The operators of a proposed eco-tourism project in the Walls of Jerusalem National Park have shared the first vision of what their standing camp will look like, along with details of the new public access program for the land it would be located on.
The release comes amid continued criticism from wilderness groups, bushwalkers and fly fishers ahead of a public comment round expected later this month.
Public access to Halls Island and its historic hut will allow 15 visits per year of up to four people, a number well above historic numbers in the visitors journal, according to the owner Daniel Hackett.
Visitors will be required to book visits and overnight stays – subject to approval by the operator – in an effort to “improve environmental outcomes” and avoid multiple groups arriving at once.
IN OTHER NEWS
The camp’s design will cover approximately 65 square metres with a “respectfully minimal” appearance and ability to be fully installed or removed in under one week.
“This is the nature-based tourism model that Tasmanian’s have been working towards for the past decade: small, sensitive and locally-owned, and operating within rural communities that are embracing the visitor economy in the post-forestry era,” Mr Hackett wrote in a statement issued on Thursday.

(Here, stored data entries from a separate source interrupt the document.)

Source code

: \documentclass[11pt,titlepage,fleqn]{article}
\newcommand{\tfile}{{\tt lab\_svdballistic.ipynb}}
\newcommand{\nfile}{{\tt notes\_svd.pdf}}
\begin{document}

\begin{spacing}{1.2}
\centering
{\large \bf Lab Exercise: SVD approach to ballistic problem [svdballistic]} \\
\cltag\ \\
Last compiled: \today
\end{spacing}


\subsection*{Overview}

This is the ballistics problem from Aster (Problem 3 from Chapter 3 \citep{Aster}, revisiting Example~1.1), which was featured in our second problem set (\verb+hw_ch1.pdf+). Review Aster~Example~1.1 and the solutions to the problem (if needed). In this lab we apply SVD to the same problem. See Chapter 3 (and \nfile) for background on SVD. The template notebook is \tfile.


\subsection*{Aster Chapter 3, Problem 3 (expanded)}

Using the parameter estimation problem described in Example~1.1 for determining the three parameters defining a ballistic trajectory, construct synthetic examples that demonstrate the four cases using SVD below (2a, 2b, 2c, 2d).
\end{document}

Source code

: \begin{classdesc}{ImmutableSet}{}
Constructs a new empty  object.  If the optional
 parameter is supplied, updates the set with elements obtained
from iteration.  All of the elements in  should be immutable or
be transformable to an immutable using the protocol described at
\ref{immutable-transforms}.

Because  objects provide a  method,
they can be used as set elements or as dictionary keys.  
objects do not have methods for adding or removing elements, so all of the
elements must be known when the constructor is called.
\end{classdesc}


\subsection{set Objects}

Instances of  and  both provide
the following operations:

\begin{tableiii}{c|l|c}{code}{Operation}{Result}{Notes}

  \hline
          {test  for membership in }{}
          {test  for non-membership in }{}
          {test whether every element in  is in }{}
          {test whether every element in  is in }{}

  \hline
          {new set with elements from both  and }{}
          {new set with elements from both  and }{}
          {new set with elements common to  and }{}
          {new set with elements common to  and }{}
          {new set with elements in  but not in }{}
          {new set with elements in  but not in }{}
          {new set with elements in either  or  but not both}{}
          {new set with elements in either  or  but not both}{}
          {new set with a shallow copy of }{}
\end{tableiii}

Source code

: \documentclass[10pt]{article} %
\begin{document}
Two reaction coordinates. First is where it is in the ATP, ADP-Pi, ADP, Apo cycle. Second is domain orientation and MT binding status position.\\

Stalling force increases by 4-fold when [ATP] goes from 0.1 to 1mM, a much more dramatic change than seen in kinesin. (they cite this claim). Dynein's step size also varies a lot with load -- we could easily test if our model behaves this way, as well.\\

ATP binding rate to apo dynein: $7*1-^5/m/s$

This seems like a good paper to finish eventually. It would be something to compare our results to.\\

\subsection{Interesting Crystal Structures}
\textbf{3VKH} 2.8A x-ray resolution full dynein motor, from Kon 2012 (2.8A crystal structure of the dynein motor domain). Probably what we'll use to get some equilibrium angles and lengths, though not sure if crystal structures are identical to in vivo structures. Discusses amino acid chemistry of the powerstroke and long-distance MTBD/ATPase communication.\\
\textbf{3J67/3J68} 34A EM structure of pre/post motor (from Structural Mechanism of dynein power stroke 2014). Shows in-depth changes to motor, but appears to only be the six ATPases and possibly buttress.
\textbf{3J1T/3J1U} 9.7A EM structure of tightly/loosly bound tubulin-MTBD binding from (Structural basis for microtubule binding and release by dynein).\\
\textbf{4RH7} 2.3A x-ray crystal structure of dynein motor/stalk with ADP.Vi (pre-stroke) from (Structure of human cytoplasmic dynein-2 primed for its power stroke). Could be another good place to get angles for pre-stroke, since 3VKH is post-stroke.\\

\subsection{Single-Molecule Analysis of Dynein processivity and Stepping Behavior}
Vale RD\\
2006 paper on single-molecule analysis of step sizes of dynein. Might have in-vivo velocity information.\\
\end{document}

Todd Henderson, an architect and director at Cumulus Studio who has been heavily involved since the project’s inception said the design was an “interesting challenge”.
“Daniel and Simone’s brief called for a lightweight, fully demountable camp design, while delivering aesthetics that paid homage to the existing, culturally significant Hall’s Hut.”
Speaking to The Examiner, Mr Hackett added the site would also feature a “complete capture” toilet provided by them for the benefit of public guests with “significant annual costs”.
Full details of the public access program have been placed on a website for the proposed venture.
Mr Hackett and his wife Simone took on the lease as part of their proposal through the Tasmanian government’s parks and reserves tourism expression of interest program.
Vica Bayley, campaign manager for the Wilderness Society Tasmania, said it should be the job of the Tasmania Parks and Wildlife Service to manage visitor access to sensitive locations, “not that of a private commercial developer”.
“I think most Tasmanians will deeply confronted and insulted that a private developer will determine who goes to a piece of World Heritage publicly-owned land.”
#releasethelease. If the proponent has "decided to allow the public 15 day trips to Halls Island each year - offering free access...", surely the lease arrangement that gives him the power to privately regulate public access to public land should be released for scrutiny.— Vica Bayley (@VicaBayley) January 9, 2019
On Thursday, Tasmanian Greens leader and parks spokesperson Cassy O’Connor joined calls made by Mr Bayley to make public the lease details and said the ability for a private operator to decide who visited a protected area was “perverse”.
“This place is a public protected area and these leases must be made public,” Ms O’Connor said.
The government confirmed the matters of the lease are commercial in confidence and would not be released.
The Examiner understands the entire island has been included in the lease and licences since their introduction in the 1950s, prior to World Heritage listing and National Parks status.
In his statement, Mr Hackett also referred to the “anticipation” of an upcoming development application to the Central Midlands council and public comment period “planned for late January” as the reason for the release of information this week.
A Federal Court challenge of the proposal was launched by the Wilderness Society in October last year.